Businesses are optimistic about Bitcoin’s dominance in the stock industry, but they are still attempting to embrace the blockchain technology that underpins it. This device provides total accountability to its users, making hacking extremely difficult. Only when miners authorise a transaction, which is tracked from beginning to end, is it considered complete. This eliminates the need for a middleman, making chargebacks technically impossible. If a transaction is completed, it is definitive and irreversible, with no room for revision. In addition, Bitcoin provides a totally decentralised experience.

Businesses also suffer massive losses as a result of the conventional financial system. Transferring money becomes a hassle, taking up to days, not to mention the fact that it is a costly and time-consuming operation. Using blockchain technology, transaction times can be reduced from days to hours or seconds, and fees can be reduced from hundreds of dollars to cents.

For companies in the financial sector, speed and security are paramount, but with obsolete and slow systems, these priorities can be jeopardised. A modern infrastructure based on blockchain technology has the potential to be game-changing. It is possible to increase speed while lowering costs without jeopardising security.

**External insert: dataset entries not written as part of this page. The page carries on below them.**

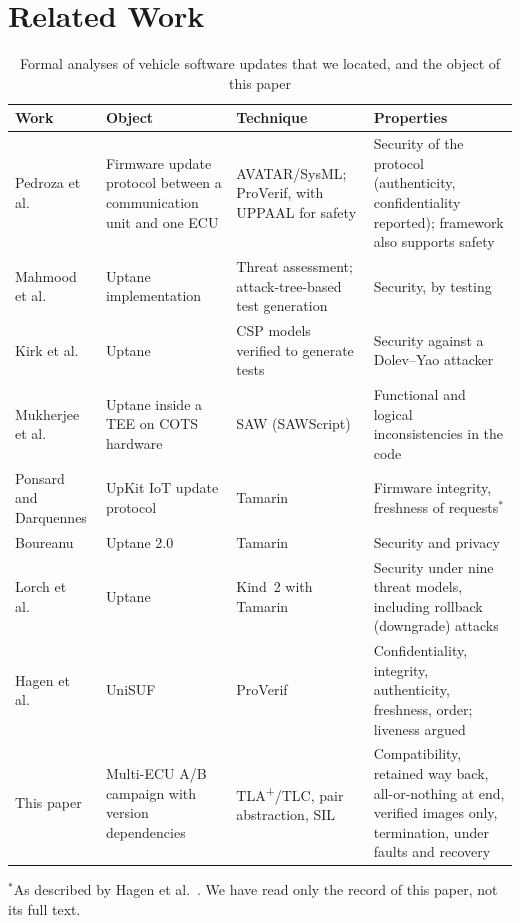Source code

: \documentclass[journal]{IEEEtran}
\newcommand{\tla}{TLA\textsuperscript{+}}
\begin{document}
\section{Related Work}
\label{sec:related}

\begin{table}[t]
\caption{Formal analyses of vehicle software updates that we located, and the object of this paper}
\label{tab:related}
\centering
\footnotesize
\begin{tabular}{@{}p{3.3cm}p{3.6cm}p{3.4cm}p{6.3cm}@{}}
\toprule
Work & Object & Technique & Properties \\
\midrule
Pedroza et al.\ \cite{pedroza2011} & Firmware update protocol between a communication unit and one ECU \cite{idrees2011} & AVATAR/SysML; ProVerif, with UPPAAL for safety & Security of the protocol (authenticity, confidentiality reported); framework also supports safety \\
Mahmood et al.\ \cite{mahmood2020,mahmood2022} & Uptane implementation & Threat assessment; attack-tree-based test generation & Security, by testing \\
Kirk et al.\ \cite{kirk2021,kirk2023} & Uptane & CSP models verified to generate tests & Security against a Dolev--Yao attacker \\
Mukherjee et al.\ \cite{mukherjee2021} & Uptane inside a TEE on COTS hardware & SAW (SAWScript) & Functional and logical inconsistencies in the code \\
Ponsard and Darquennes \cite{ponsard2021} & UpKit IoT update protocol & Tamarin & Firmware integrity, freshness of requests$^\ast$ \\
Boureanu \cite{boureanu2023} & Uptane 2.0 & Tamarin & Security and privacy \\
Lorch et al.\ \cite{lorch2024} & Uptane & Kind~2 with Tamarin & Security under nine threat models, including rollback (downgrade) attacks \\
Hagen et al.\ \cite{hagen2026} & UniSUF & ProVerif & Confidentiality, integrity, authenticity, freshness, order; liveness argued \\
\midrule
This paper & Multi-ECU A/B campaign with version dependencies & \tla{}/TLC, pair abstraction, SIL & Compatibility, retained way back, all-or-nothing at end, verified images only, termination, under faults and recovery \\
\bottomrule
\end{tabular}

\smallskip
\raggedright\scriptsize $^\ast$As described by Hagen et al.\ \cite{hagen2026}. We have read only the record of this paper, not its full text.
\end{table}
\end{document}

It’s also worth noting that since Bitcoins are stored on a decentralised ledger, users don’t need a bank account to use them. This does not seem to matter to people who live in developed economies, but there are an estimated 1.7 billion people worldwide who do not have access to banking services. On the internet, everybody has access to cryptography. Businesses will now reach out to previously unreachable regions and offer services to previously untapped markets. Businesses that were able to incorporate cryptocurrencies into their platforms have reaped the benefits of the latest price spike.

When Bitcoin reached a new high of $64,000, it became clear that it is no longer something that can be overlooked. Not only Bitcoin but also Ether, the second most widely traded digital currency, recently hit a new all-time high, trading around $3,500.

Following the price spike of Bitcoin, Dogecoin, which began as a joke, has surprisingly gained traction. If you think you’ve missed your chance in the crypto business, note that it’s just the beginning.